In the end, it is they and not Schäfer who are the best kept secret of Colonia Dignidad. The enslaved colonists, the disciplined nurses, the young people with their caretakers- aunts, all infantilized in their behavior and sequestered in their adult behavior as eternal children of a guarded freedom, turned into spies and informers of a megalomaniacal figure who believed to be the Führer of a new society, are the ones who reveal the true drama of the Colonia. And that is none other than having been, since its origin and foundation, the felicitous copy of the permanent Chile that gave it shelter and protection. It was the twisted ideology of a nationality that made the history of the country and the advent of the dictatorship coincide with the inner paths of the Colonia. Such is the story of the series. Neither Schäfer nor his half-century long reign would have been possible without the naturalness of treatment with which that Chile gave so much freedom to the enclave’s activities. As in a mirror, its leading sectors looked at themselves in Colonia Dignidad, flattered by a familiar reflection that show them a lie turned into reality. It was a perfect dream world: healthy, hard-working, religious, on its knees. The dictatorship pushed that dream to the point of nightmare, and the mirror image bowed, ready to serve, grateful in its condition of felicitous copy in a remote southern estate.

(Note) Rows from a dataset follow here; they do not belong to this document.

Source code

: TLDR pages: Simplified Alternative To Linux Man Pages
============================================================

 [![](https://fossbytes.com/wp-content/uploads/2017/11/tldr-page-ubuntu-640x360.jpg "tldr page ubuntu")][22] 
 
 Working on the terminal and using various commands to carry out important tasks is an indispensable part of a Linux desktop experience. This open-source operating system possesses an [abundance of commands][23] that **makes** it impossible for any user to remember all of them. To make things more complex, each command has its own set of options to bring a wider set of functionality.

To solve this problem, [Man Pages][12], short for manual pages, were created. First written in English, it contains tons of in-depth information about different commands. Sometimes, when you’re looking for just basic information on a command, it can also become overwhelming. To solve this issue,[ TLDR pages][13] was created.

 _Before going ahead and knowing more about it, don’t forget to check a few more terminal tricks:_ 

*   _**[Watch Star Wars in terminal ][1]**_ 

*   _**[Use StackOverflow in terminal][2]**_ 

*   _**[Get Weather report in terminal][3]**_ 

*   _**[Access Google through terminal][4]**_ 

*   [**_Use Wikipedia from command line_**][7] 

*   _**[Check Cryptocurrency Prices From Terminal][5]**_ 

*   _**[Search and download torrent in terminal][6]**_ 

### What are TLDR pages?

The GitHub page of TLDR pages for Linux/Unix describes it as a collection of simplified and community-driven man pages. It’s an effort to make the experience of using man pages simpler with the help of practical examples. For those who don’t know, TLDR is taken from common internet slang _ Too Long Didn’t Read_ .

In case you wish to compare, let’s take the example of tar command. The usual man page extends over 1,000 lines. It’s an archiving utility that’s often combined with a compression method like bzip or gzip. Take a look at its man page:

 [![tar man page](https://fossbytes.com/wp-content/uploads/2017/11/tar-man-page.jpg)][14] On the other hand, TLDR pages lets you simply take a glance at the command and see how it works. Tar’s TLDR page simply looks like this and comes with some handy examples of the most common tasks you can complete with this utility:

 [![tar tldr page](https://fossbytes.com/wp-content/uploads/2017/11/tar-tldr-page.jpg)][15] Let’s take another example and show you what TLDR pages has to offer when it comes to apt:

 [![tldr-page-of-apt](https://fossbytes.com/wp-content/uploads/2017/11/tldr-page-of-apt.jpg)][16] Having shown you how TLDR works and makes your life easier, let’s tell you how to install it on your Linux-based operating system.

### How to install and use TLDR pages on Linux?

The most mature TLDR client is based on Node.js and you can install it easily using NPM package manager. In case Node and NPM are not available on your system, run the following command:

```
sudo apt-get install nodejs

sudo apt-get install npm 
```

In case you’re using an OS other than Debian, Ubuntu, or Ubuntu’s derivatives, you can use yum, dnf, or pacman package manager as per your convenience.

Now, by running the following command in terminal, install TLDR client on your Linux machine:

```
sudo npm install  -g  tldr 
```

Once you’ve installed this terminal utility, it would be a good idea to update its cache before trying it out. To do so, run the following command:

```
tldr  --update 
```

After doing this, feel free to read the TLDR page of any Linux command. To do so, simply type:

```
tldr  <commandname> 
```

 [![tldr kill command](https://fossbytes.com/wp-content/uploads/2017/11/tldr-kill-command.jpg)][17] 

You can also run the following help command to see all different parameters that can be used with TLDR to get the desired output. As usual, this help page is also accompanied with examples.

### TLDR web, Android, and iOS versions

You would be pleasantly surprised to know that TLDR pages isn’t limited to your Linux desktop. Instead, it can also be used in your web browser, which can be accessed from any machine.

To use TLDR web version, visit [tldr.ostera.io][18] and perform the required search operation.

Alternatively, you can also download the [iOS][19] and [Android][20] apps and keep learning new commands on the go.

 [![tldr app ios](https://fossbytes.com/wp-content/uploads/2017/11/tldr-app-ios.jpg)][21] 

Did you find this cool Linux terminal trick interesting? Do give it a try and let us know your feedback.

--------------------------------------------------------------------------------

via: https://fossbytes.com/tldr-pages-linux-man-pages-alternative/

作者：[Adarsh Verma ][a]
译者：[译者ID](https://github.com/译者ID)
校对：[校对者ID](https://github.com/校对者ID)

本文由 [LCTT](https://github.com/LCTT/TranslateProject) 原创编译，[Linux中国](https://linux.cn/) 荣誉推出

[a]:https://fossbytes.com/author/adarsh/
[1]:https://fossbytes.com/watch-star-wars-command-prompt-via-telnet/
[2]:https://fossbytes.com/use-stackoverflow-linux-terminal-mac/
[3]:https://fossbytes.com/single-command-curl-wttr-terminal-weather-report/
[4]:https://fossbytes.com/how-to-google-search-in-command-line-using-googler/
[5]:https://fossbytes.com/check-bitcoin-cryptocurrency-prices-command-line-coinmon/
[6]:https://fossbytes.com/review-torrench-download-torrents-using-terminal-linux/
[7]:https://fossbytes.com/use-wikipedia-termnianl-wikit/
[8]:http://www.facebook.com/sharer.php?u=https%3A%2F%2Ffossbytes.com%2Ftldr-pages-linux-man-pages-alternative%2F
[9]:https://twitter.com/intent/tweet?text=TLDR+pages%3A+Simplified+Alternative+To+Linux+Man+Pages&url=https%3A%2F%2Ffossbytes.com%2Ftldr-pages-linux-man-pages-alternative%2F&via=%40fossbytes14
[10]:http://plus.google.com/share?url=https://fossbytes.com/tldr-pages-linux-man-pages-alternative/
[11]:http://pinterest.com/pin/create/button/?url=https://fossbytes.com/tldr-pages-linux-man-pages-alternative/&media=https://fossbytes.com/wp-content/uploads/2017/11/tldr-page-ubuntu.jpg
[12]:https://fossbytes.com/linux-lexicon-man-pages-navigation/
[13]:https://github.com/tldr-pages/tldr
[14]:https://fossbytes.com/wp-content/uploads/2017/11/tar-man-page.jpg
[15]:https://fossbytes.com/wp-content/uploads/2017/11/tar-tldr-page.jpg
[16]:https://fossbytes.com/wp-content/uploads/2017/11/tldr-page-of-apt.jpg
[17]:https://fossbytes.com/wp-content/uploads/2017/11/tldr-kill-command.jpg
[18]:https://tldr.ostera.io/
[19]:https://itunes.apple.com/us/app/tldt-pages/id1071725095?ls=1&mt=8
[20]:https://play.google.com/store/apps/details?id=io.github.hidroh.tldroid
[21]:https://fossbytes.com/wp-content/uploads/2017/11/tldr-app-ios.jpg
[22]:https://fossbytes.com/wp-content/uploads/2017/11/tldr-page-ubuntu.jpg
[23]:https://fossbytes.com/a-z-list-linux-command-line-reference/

Roberto Brodsky (b. Santiago de Chile, 1957). Writer, university professor, scriptwriter, critic, and author of op-eds. His novels include The Worst of Heroes [El Peor de los Héroes] (1999), The Art of Being Silent [El Arte de Callar] (2004), Burnt Forest [Bosque Quemado] (2008), Poison [Veneno] (2012), Chilean House [Casa Chilena] (2015), and Last Days [Últimos días] (Rialta Publishing House, 2017). He lived for over a decade in Washington, working as an associate professor at Georgetown University. He has lived for long periods in Buenos Aires, Caracas, Barcelona and Washington DC. In mid-2019 he moved to New York.